In the records that follow, find each line containing "Unigram" and copy it.

[Stored items]
--- START ---

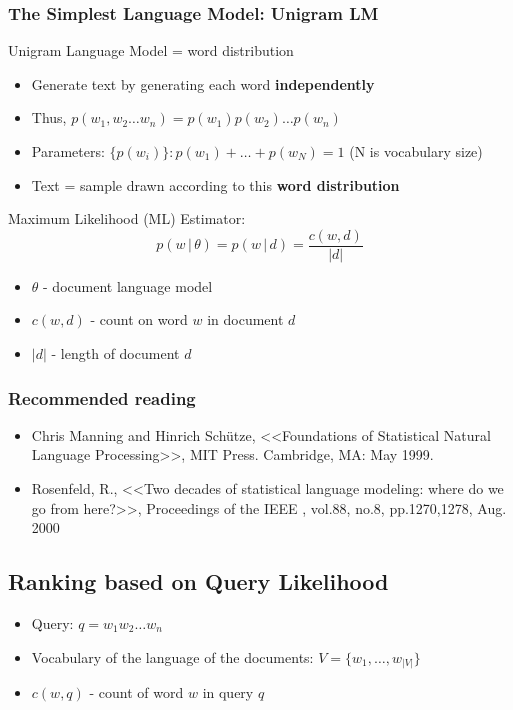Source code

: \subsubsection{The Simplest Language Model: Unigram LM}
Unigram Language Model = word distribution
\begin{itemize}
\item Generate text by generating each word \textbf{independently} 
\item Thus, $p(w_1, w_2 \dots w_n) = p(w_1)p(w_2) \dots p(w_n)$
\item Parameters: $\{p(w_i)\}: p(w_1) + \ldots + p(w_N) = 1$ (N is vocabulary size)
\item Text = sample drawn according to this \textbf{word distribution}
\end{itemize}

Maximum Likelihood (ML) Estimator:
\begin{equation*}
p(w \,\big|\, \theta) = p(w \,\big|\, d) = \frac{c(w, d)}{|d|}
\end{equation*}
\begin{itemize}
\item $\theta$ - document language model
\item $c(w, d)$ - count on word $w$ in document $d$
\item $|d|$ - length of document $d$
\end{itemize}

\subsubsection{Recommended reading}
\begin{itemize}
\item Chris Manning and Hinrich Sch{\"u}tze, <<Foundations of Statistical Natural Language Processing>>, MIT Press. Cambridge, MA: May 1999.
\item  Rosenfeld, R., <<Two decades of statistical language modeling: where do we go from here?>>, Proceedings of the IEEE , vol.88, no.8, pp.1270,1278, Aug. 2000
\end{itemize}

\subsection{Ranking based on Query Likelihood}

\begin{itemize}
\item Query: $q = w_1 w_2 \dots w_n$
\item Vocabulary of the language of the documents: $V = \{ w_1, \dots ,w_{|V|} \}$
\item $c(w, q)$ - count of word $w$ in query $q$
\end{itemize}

--- END ---
--- START ---

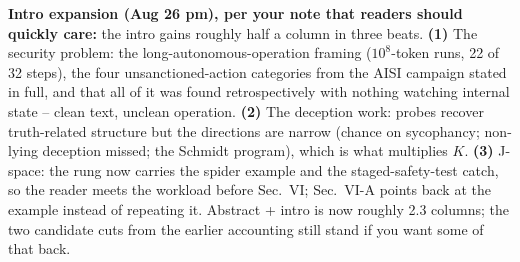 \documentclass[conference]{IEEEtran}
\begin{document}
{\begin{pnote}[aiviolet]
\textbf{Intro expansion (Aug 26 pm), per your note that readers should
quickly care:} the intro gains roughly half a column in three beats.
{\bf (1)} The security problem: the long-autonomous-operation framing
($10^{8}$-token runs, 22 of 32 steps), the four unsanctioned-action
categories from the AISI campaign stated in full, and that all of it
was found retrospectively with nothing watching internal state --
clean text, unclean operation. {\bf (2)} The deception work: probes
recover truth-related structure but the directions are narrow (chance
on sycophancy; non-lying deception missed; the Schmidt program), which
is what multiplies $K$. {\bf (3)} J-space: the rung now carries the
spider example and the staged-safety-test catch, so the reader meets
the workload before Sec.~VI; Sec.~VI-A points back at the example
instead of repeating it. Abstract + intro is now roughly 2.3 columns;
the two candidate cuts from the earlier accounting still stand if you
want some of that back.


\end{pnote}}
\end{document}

--- END ---
--- START ---

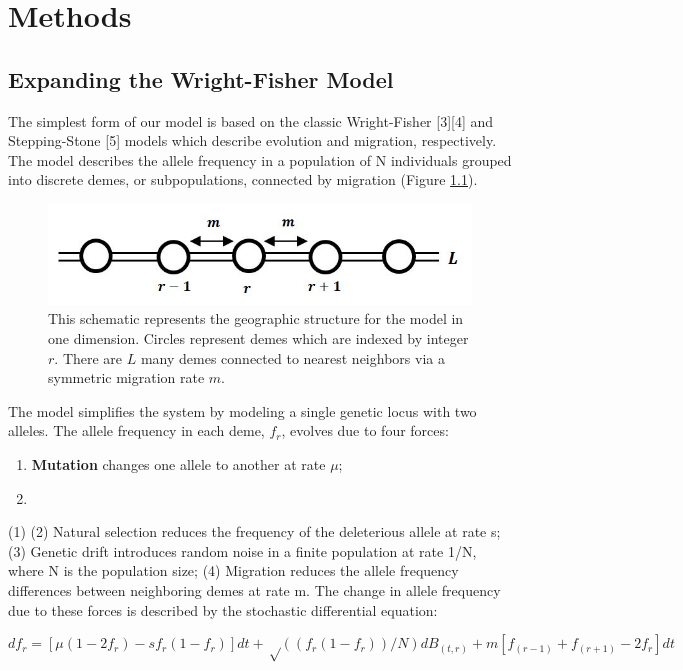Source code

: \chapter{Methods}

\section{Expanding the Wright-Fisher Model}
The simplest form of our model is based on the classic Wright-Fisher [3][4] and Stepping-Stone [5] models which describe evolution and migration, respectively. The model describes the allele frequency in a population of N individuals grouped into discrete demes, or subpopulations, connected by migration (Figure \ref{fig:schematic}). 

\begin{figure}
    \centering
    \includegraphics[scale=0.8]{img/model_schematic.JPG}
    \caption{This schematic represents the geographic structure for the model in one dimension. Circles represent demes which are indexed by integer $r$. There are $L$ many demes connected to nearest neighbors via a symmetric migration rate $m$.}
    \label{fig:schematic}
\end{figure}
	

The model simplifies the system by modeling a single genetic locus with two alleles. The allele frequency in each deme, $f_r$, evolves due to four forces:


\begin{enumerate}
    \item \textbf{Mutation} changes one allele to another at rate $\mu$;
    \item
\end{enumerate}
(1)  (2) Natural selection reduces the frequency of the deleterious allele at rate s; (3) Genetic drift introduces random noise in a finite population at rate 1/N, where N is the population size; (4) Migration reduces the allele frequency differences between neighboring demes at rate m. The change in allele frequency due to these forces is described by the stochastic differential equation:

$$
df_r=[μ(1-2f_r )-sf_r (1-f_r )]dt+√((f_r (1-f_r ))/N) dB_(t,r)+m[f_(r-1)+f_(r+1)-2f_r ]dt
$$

--- END ---

### SOLUTION FOR THIS TASK
: \subsubsection{The Simplest Language Model: Unigram LM}
Unigram Language Model = word distribution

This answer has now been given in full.